The Rubin GPU serves as the basis for Nvidia The upcoming Vera Rubin AI server platform, which CEO Jensen Huang recently confirmed has reached “full production” status. The company expects to begin commercial shipments during the latter half of 2026.
These next generation servers represent a huge leap in performance. Vera Rubin systems are expected to deliver about 3.3 times faster performance than Blackwell Ultra – Nvidia’s current flagship offering. The architecture combines Rubin GPUs and complementary Vera CPUs.
Nvidia had not provided a statement in response to inquiries at the time of reporting.
The market continues to be led by supply headwinds
Despite these manufacturing challenges, Nvidia’s leadership position in AI semiconductors remains intact. The chipmaker accounts for nearly 90% of spending on AI accelerators and maintains control of nearly 85% of the total AI chip market.
Industry forecasts indicate that technology leaders will devote between $600 billion and $700 billion to AI data center infrastructure throughout 2026 — an investment wave that makes Nvidia the main beneficiary among semiconductor manufacturers.

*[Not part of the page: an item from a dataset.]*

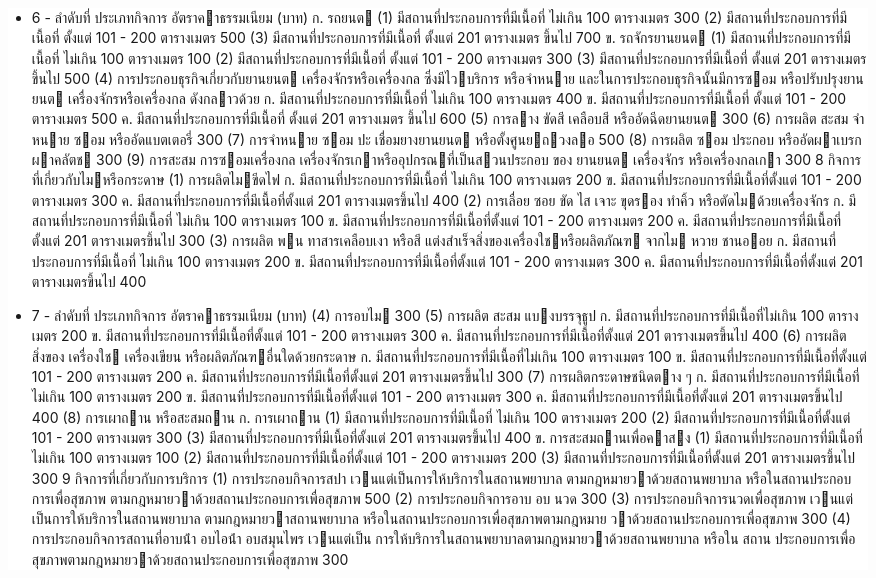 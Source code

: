 - 6 - ลําดับที่ ประเภทกิจการ อัตราคาธรรมเนียม (บาท) ก. รถยนต (1) มีสถานที่ประกอบการที่มีเนื้อที่ ไม่เกิน 100 ตารางเมตร 300 (2) มีสถานที่ประกอบการที่มีเนื้อที่ ตั้งแต่ 101 - 200 ตารางเมตร 500 (3) มีสถานที่ประกอบการที่มีเนื้อที่ ตั้งแต่ 201 ตารางเมตร ขึ้นไป 700 ข. รถจักรยานยนต (1) มีสถานที่ประกอบการที่มีเนื้อที่ ไม่เกิน 100 ตารางเมตร 100 (2) มีสถานที่ประกอบการที่มีเนื้อที่ ตั้งแต่ 101 - 200 ตารางเมตร 300 (3) มีสถานที่ประกอบการที่มีเนื้อที่ ตั้งแต่ 201 ตารางเมตร ขึ้นไป 500 (4) การประกอบธุรกิจเกี่ยวกับยานยนต เครื่องจักรหรือเครื่องกล ซึ่งมีไวบริการ หรือจําหนาย และในการประกอบธุรกิจนั้นมีการซอม หรือปรับปรุงยานยนต เครื่องจักรหรือเครื่องกล ดังกลาวด้วย ก. มีสถานที่ประกอบการที่มีเนื้อที่ ไม่เกิน 100 ตารางเมตร 400 ข. มีสถานที่ประกอบการที่มีเนื้อที่ ตั้งแต่ 101 - 200 ตารางเมตร 500 ค. มีสถานที่ประกอบการที่มีเนื้อที่ ตั้งแต่ 201 ตารางเมตร ขึ้นไป 600 (5) การลาง ขัดสี เคลือบสี หรืออัดฉีดยานยนต 300 (6) การผลิต สะสม จําหนาย ซอม หรืออัดแบตเตอรี่ 300 (7) การจําหนาย ซอม ปะ เชื่อมยางยานยนต หรือตั้งศูนยถวงลอ 500 (8) การผลิต ซอม ประกอบ หรืออัดผาเบรก ผาคลัตช 300 (9) การสะสม การซอมเครื่องกล เครื่องจักรเกาหรืออุปกรณที่เป็นสวนประกอบ ของ ยานยนต เครื่องจักร หรือเครื่องกลเกา 300 8 กิจการที่เกี่ยวกับไมหรือกระดาษ (1) การผลิตไมขีดไฟ ก. มีสถานที่ประกอบการที่มีเนื้อที่ ไม่เกิน 100 ตารางเมตร 200 ข. มีสถานที่ประกอบการที่มีเนื้อที่ตั้งแต่ 101 - 200 ตารางเมตร 300 ค. มีสถานที่ประกอบการที่มีเนื้อที่ตั้งแต่ 201 ตารางเมตรขึ้นไป 400 (2) การเลื่อย ซอย ขัด ไส เจาะ ขุดรอง ทําคิ้ว หรือตัดไมด้วยเครื่องจักร ก. มีสถานที่ประกอบการที่มีเนื้อที่ ไม่เกิน 100 ตารางเมตร 100 ข. มีสถานที่ประกอบการที่มีเนื้อที่ตั้งแต่ 101 - 200 ตารางเมตร 200 ค. มีสถานที่ประกอบการที่มีเนื้อที่ตั้งแต่ 201 ตารางเมตรขึ้นไป 300 (3) การผลิต พน ทาสารเคลือบเงา หรือสี แต่งสําเร็จสิ่งของเครื่องใชหรือผลิตภัณฑ จากไม หวาย ชานออย ก. มีสถานที่ประกอบการที่มีเนื้อที่ ไม่เกิน 100 ตารางเมตร 200 ข. มีสถานที่ประกอบการที่มีเนื้อที่ตั้งแต่ 101 - 200 ตารางเมตร 300 ค. มีสถานที่ประกอบการที่มีเนื้อที่ตั้งแต่ 201 ตารางเมตรขึ้นไป 400

- 7 - ลําดับที่ ประเภทกิจการ อัตราคาธรรมเนียม (บาท) (4) การอบไม 300 (5) การผลิต สะสม แบงบรรจุธูป ก. มีสถานที่ประกอบการที่มีเนื้อที่ไม่เกิน 100 ตารางเมตร 200 ข. มีสถานที่ประกอบการที่มีเนื้อที่ตั้งแต่ 101 - 200 ตารางเมตร 300 ค. มีสถานที่ประกอบการที่มีเนื้อที่ตั้งแต่ 201 ตารางเมตรขึ้นไป 400 (6) การผลิตสิ่งของ เครื่องใช เครื่องเขียน หรือผลิตภัณฑอื่นใดด้วยกระดาษ ก. มีสถานที่ประกอบการที่มีเนื้อที่ไม่เกิน 100 ตารางเมตร 100 ข. มีสถานที่ประกอบการที่มีเนื้อที่ตั้งแต่ 101 - 200 ตารางเมตร 200 ค. มีสถานที่ประกอบการที่มีเนื้อที่ตั้งแต่ 201 ตารางเมตรขึ้นไป 300 (7) การผลิตกระดาษชนิดตาง ๆ ก. มีสถานที่ประกอบการที่มีเนื้อที่ไม่เกิน 100 ตารางเมตร 200 ข. มีสถานที่ประกอบการที่มีเนื้อที่ตั้งแต่ 101 - 200 ตารางเมตร 300 ค. มีสถานที่ประกอบการที่มีเนื้อที่ตั้งแต่ 201 ตารางเมตรขึ้นไป 400 (8) การเผาถาน หรือสะสมถาน ก. การเผาถาน (1) มีสถานที่ประกอบการที่มีเนื้อที่ ไม่เกิน 100 ตารางเมตร 200 (2) มีสถานที่ประกอบการที่มีเนื้อที่ตั้งแต่ 101 - 200 ตารางเมตร 300 (3) มีสถานที่ประกอบการที่มีเนื้อที่ตั้งแต่ 201 ตารางเมตรขึ้นไป 400 ข. การสะสมถานเพื่อคาสง (1) มีสถานที่ประกอบการที่มีเนื้อที่ ไม่เกิน 100 ตารางเมตร 100 (2) มีสถานที่ประกอบการที่มีเนื้อที่ตั้งแต่ 101 - 200 ตารางเมตร 200 (3) มีสถานที่ประกอบการที่มีเนื้อที่ตั้งแต่ 201 ตารางเมตรขึ้นไป 300 9 กิจการที่เกี่ยวกับการบริการ (1) การประกอบกิจการสปา เวนแต่เป็นการให้บริการในสถานพยาบาล ตามกฎหมายวาด้วยสถานพยาบาล หรือในสถานประกอบการเพื่อสุขภาพ ตามกฎหมายวาด้วยสถานประกอบการเพื่อสุขภาพ 500 (2) การประกอบกิจการอาบ อบ นวด 300 (3) การประกอบกิจการนวดเพื่อสุขภาพ เวนแต่เป็นการให้บริการในสถานพยาบาล ตามกฎหมายวาสถานพยาบาล หรือในสถานประกอบการเพื่อสุขภาพตามกฎหมาย วาด้วยสถานประกอบการเพื่อสุขภาพ 300 (4) การประกอบกิจการสถานที่อาบน้ํา อบไอน้ํา อบสมุนไพร เวนแต่เป็น การให้บริการในสถานพยาบาลตามกฎหมายวาด้วยสถานพยาบาล หรือใน สถาน ประกอบการเพื่อสุขภาพตามกฎหมายวาด้วยสถานประกอบการเพื่อสุขภาพ 300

During the most recent financial reporting period, Nvidia Achieved 75% year-on-year revenue expansion. The company’s first-quarter forecast exceeded analyst expectations by $5 billion, indicating continued growth momentum approaching 77%.
Hedge fund veteran Ken Griffin maintains a roughly $4 billion stake in Nvidia stock, representing his largest equity stake based on regulatory disclosures.
Expanding revenue sources and emerging opportunities
Beyond its core hardware operations, Nvidia has been systematically developing its software capabilities. The AI Enterprise platform is expected to achieve profit margins exceeding 80% and could generate $10 billion in annual revenue by 2027.
Physical AI applications — which include robotics, self-driving vehicles, and human manufacturing systems — constitute an additional growth cycle for devices that market watchers believe is still in its early stages.
Pre-market trading activity on Monday showed modest gains in line with broader market trends. S&P 500 futures rose 0.1%, while Dow Jones futures recorded minimal movement.
Broadcom (AVGO) shares rose 0.5% in pre-market trading, and Advanced Micro Devices (AMD) shares rose 0.7% during the same period.